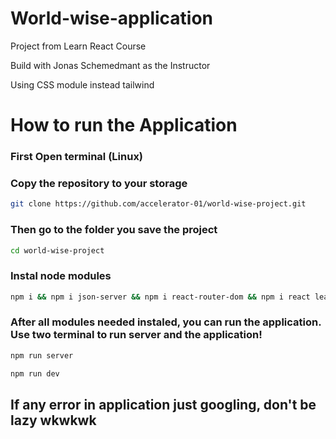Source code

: # World-wise-application

 <p>
 Project from Learn React Course<br/>

Build with Jonas Schemedmant as the Instructor<br/>

Using CSS module instead tailwind<br/>

 </p>

# How to run the Application

### First Open terminal (Linux)

### Copy the repository to your storage

```sh
git clone https://github.com/accelerator-01/world-wise-project.git
```

### Then go to the folder you save the project

```sh
cd world-wise-project
```

### Instal node modules

```sh
npm i && npm i json-server && npm i react-router-dom && npm i react leaflet
```

### After all modules needed instaled, you can run the application. Use two terminal to run server and the application!

```sh
npm run server
```

```sh
npm run dev
```

## If any error in application just googling, don't be lazy wkwkwk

What is expected :: With the pictures omitted, repeat the full set of records above exactly.

Result of the exercise ::
Source code

: # World-wise-application

 <p>
 Project from Learn React Course<br/>

Build with Jonas Schemedmant as the Instructor<br/>

Using CSS module instead tailwind<br/>

 </p>

# How to run the Application

### First Open terminal (Linux)

### Copy the repository to your storage

```sh
git clone https://github.com/accelerator-01/world-wise-project.git
```

### Then go to the folder you save the project

```sh
cd world-wise-project
```

### Instal node modules

```sh
npm i && npm i json-server && npm i react-router-dom && npm i react leaflet
```

### After all modules needed instaled, you can run the application. Use two terminal to run server and the application!

```sh
npm run server
```

```sh
npm run dev
```

## If any error in application just googling, don't be lazy wkwkwk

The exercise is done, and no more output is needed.